TASK ITEM »
Count how many lines of the data include "each". The answer is that number and nothing else.

Stored items

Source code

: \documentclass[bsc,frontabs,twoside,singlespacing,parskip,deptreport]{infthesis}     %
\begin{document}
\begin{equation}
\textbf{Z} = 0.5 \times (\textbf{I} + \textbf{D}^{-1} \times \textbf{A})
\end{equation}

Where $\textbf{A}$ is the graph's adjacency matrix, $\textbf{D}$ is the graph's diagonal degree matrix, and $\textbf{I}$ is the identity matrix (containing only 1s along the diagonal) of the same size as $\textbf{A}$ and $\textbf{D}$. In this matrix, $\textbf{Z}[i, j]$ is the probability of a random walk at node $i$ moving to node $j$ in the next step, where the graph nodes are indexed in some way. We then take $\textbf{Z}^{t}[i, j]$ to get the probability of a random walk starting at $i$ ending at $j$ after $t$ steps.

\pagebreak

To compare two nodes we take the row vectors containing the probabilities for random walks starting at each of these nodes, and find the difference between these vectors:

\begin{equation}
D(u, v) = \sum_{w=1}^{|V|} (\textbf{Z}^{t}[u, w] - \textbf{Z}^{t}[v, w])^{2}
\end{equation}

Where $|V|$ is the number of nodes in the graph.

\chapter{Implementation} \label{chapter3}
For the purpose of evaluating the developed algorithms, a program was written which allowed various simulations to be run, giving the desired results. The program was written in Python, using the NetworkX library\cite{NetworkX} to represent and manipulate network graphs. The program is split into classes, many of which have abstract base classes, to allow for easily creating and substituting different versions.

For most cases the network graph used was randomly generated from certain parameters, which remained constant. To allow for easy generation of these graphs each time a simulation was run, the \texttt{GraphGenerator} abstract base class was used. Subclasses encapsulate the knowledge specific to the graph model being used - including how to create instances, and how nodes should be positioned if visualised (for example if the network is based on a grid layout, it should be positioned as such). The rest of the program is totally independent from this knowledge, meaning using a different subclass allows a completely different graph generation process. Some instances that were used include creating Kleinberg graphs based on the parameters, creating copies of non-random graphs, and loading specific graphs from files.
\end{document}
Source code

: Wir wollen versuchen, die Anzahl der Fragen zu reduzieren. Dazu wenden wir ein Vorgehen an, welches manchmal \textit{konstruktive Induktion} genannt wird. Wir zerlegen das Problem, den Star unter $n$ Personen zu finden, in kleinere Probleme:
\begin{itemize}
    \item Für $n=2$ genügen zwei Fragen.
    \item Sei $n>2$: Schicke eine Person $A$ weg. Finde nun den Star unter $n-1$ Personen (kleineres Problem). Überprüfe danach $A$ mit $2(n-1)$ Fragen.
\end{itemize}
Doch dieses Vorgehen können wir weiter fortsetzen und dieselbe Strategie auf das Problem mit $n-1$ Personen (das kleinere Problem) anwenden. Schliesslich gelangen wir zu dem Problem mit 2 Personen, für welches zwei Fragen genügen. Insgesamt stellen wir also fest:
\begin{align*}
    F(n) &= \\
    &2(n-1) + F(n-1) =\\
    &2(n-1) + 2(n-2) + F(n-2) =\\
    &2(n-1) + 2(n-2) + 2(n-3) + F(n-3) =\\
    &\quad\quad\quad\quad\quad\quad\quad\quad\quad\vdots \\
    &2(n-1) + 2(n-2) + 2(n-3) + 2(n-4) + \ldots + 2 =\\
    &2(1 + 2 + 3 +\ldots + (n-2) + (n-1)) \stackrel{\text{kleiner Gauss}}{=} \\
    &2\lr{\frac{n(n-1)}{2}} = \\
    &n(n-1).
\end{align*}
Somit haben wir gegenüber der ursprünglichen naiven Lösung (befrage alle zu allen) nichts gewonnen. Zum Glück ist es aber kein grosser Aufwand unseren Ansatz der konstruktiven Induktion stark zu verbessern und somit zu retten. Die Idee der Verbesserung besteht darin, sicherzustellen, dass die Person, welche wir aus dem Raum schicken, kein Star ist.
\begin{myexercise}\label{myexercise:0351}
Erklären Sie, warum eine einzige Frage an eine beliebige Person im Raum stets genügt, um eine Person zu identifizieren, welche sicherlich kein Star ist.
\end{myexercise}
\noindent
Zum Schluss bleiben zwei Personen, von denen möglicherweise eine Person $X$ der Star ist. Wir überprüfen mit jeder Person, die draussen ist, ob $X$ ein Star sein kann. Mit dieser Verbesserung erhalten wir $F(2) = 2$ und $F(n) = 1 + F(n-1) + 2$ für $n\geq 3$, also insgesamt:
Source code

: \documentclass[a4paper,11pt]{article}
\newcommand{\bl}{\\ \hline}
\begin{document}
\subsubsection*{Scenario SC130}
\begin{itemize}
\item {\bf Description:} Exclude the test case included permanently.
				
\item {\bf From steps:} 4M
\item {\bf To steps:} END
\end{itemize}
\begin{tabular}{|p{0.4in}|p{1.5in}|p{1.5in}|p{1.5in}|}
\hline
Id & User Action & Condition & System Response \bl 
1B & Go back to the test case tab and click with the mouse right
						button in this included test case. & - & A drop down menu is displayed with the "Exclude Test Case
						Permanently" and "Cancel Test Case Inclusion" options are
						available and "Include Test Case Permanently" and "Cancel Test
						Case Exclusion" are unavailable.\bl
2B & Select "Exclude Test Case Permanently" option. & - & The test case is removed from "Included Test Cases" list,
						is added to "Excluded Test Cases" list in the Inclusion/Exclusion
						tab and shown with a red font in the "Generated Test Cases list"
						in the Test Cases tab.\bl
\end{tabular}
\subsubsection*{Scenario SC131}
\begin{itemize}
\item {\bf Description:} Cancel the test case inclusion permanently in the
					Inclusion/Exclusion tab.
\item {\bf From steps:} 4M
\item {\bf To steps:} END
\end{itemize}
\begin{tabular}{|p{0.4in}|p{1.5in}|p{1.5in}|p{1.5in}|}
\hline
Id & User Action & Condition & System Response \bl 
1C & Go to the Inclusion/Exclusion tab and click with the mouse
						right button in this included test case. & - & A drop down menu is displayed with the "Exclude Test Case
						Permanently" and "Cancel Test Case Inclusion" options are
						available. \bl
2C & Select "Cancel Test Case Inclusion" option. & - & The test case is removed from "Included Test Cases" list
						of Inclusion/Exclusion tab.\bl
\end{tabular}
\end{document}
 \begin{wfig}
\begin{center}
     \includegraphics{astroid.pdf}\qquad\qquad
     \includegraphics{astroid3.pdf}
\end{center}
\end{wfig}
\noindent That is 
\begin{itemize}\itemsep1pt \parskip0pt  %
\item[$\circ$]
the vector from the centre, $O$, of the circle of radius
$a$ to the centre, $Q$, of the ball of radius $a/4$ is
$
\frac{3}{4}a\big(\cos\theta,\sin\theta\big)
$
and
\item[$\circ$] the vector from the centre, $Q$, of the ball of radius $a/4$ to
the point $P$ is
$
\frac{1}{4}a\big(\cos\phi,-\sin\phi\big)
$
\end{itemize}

WRITTEN ANSWER »
2